Here, we demonstrated a newly developed IgA mAb-based ELISA, which is a semi-quantitative tool for measuring the major serum protein, RBP4, upon a proper single dilution. To our knowledge, this new immunologic assay is the most convenient option that has been described to replace q-Western blot or LC/MS-MS22. As RBP4 is a novel biomarker for assessing the severity of whole-body insulin resistance and associated immune-metabolic abnormalities, this robust and quantitative assay would be a useful diagnostic tool.

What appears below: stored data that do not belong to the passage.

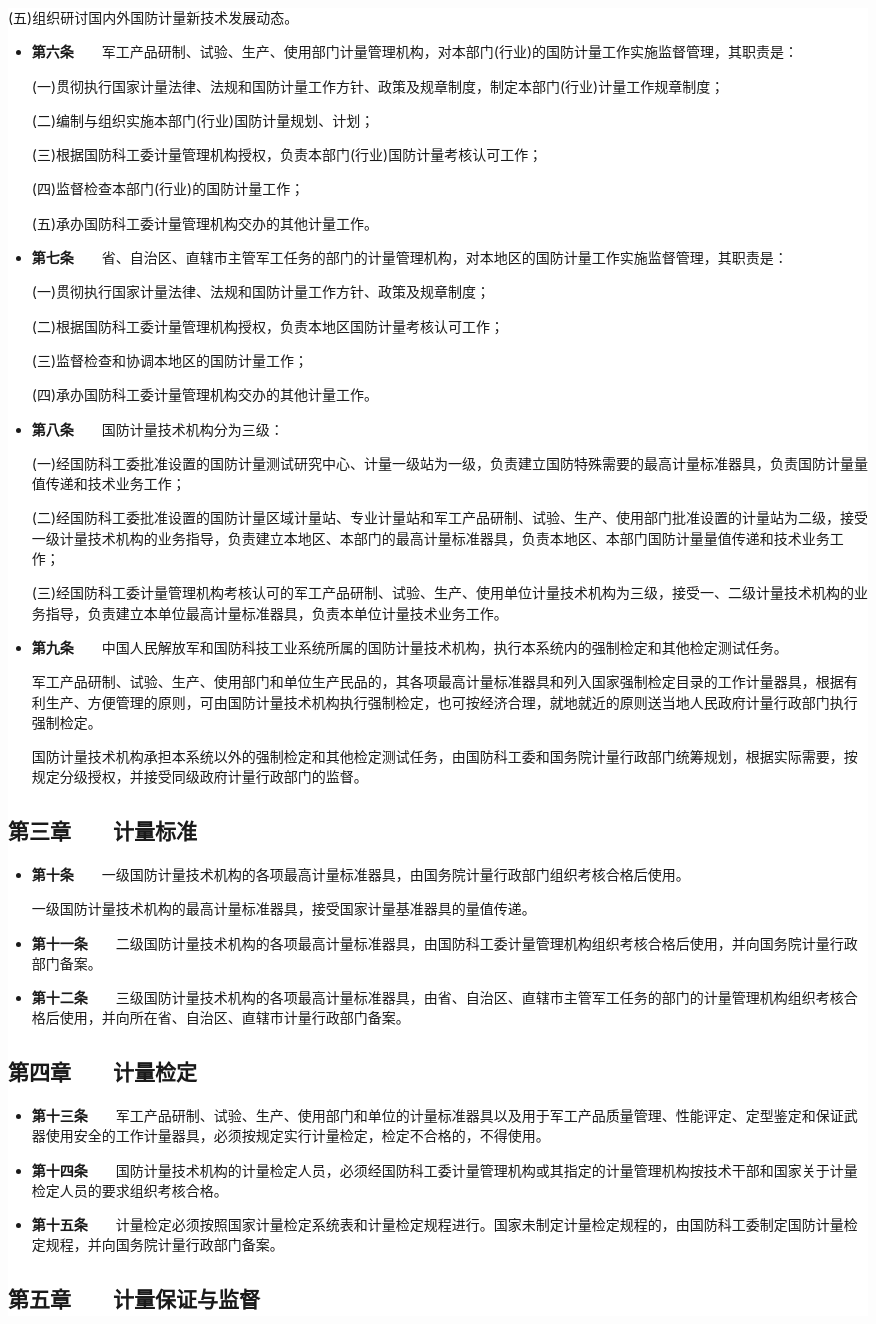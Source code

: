   (五)组织研讨国内外国防计量新技术发展动态。

- **第六条**　　军工产品研制、试验、生产、使用部门计量管理机构，对本部门(行业)的国防计量工作实施监督管理，其职责是：

  (一)贯彻执行国家计量法律、法规和国防计量工作方针、政策及规章制度，制定本部门(行业)计量工作规章制度；

  (二)编制与组织实施本部门(行业)国防计量规划、计划；

  (三)根据国防科工委计量管理机构授权，负责本部门(行业)国防计量考核认可工作；

  (四)监督检查本部门(行业)的国防计量工作；

  (五)承办国防科工委计量管理机构交办的其他计量工作。

- **第七条**　　省、自治区、直辖市主管军工任务的部门的计量管理机构，对本地区的国防计量工作实施监督管理，其职责是：

  (一)贯彻执行国家计量法律、法规和国防计量工作方针、政策及规章制度；

  (二)根据国防科工委计量管理机构授权，负责本地区国防计量考核认可工作；

  (三)监督检查和协调本地区的国防计量工作；

  (四)承办国防科工委计量管理机构交办的其他计量工作。

- **第八条**　　国防计量技术机构分为三级：

  (一)经国防科工委批准设置的国防计量测试研究中心、计量一级站为一级，负责建立国防特殊需要的最高计量标准器具，负责国防计量量值传递和技术业务工作；

  (二)经国防科工委批准设置的国防计量区域计量站、专业计量站和军工产品研制、试验、生产、使用部门批准设置的计量站为二级，接受一级计量技术机构的业务指导，负责建立本地区、本部门的最高计量标准器具，负责本地区、本部门国防计量量值传递和技术业务工作；

  (三)经国防科工委计量管理机构考核认可的军工产品研制、试验、生产、使用单位计量技术机构为三级，接受一、二级计量技术机构的业务指导，负责建立本单位最高计量标准器具，负责本单位计量技术业务工作。

- **第九条**　　中国人民解放军和国防科技工业系统所属的国防计量技术机构，执行本系统内的强制检定和其他检定测试任务。

  军工产品研制、试验、生产、使用部门和单位生产民品的，其各项最高计量标准器具和列入国家强制检定目录的工作计量器具，根据有利生产、方便管理的原则，可由国防计量技术机构执行强制检定，也可按经济合理，就地就近的原则送当地人民政府计量行政部门执行强制检定。

  国防计量技术机构承担本系统以外的强制检定和其他检定测试任务，由国防科工委和国务院计量行政部门统筹规划，根据实际需要，按规定分级授权，并接受同级政府计量行政部门的监督。

## 第三章　　计量标准

- **第十条**　　一级国防计量技术机构的各项最高计量标准器具，由国务院计量行政部门组织考核合格后使用。

  一级国防计量技术机构的最高计量标准器具，接受国家计量基准器具的量值传递。

- **第十一条**　　二级国防计量技术机构的各项最高计量标准器具，由国防科工委计量管理机构组织考核合格后使用，并向国务院计量行政部门备案。

- **第十二条**　　三级国防计量技术机构的各项最高计量标准器具，由省、自治区、直辖市主管军工任务的部门的计量管理机构组织考核合格后使用，并向所在省、自治区、直辖市计量行政部门备案。

## 第四章　　计量检定

- **第十三条**　　军工产品研制、试验、生产、使用部门和单位的计量标准器具以及用于军工产品质量管理、性能评定、定型鉴定和保证武器使用安全的工作计量器具，必须按规定实行计量检定，检定不合格的，不得使用。

- **第十四条**　　国防计量技术机构的计量检定人员，必须经国防科工委计量管理机构或其指定的计量管理机构按技术干部和国家关于计量检定人员的要求组织考核合格。

- **第十五条**　　计量检定必须按照国家计量检定系统表和计量检定规程进行。国家未制定计量检定规程的，由国防科工委制定国防计量检定规程，并向国务院计量行政部门备案。

## 第五章　　计量保证与监督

Structural studies of the RBP4·TTR complex indicate that, in vitro, up to two RBP4 molecules may form a molecular complex with tetrameric TTR via a docking site comprising four critical RBP4 amino acid residues (Trp67, Lys89, Trp91, and Lys99)16. In addition, other studies15,23 have demonstrated that the RBP4 C-terminus, which plays an important role in forming the RBP4·TTR interface, is proteolyzed to varying degrees in serum and urine. In addition to influencing the RBP4·TTR interaction, proteolysis of RBP4 may influence RBP4 conformation. Together, these factors could affect the accessibility of any given monoclonal antibody or affinity-purified polyclonal antibody to native RBP4 obtained from serum or urine, especially when studied under diluted conditions, resulting in variable recoveries of RBP4.

Our analysis clearly shows that the IgA mAb AG102, which is directed toward the extreme N-terminus of RBP4 far from the regions of RBP4 known to be involved in TTR binding, displays a superior recovery of urinary RBP4 compared to commercial RBP4 assays utilizing IgG antibodies. In addition, it is likely that the greater tolerance of IgA for a wide range of pH values and the greater number of antigen binding sites on IgA may provide a superior capture antibody for measuring urinary RBP4. Thus, this newly developed IgA-based ELISA will provide a more reliable method for measuring urinary RBP4 and thereby enhance our understanding of the relationship between RBP4 and impaired insulin-glucose homeostasis. Since our cDNA sequences revealed the CDR and framework regions, these regions can be replaced by a specific antigenic-binding site and engineered to generate synthetic IgA-based mAbs, thereby helping improve this IgA technology.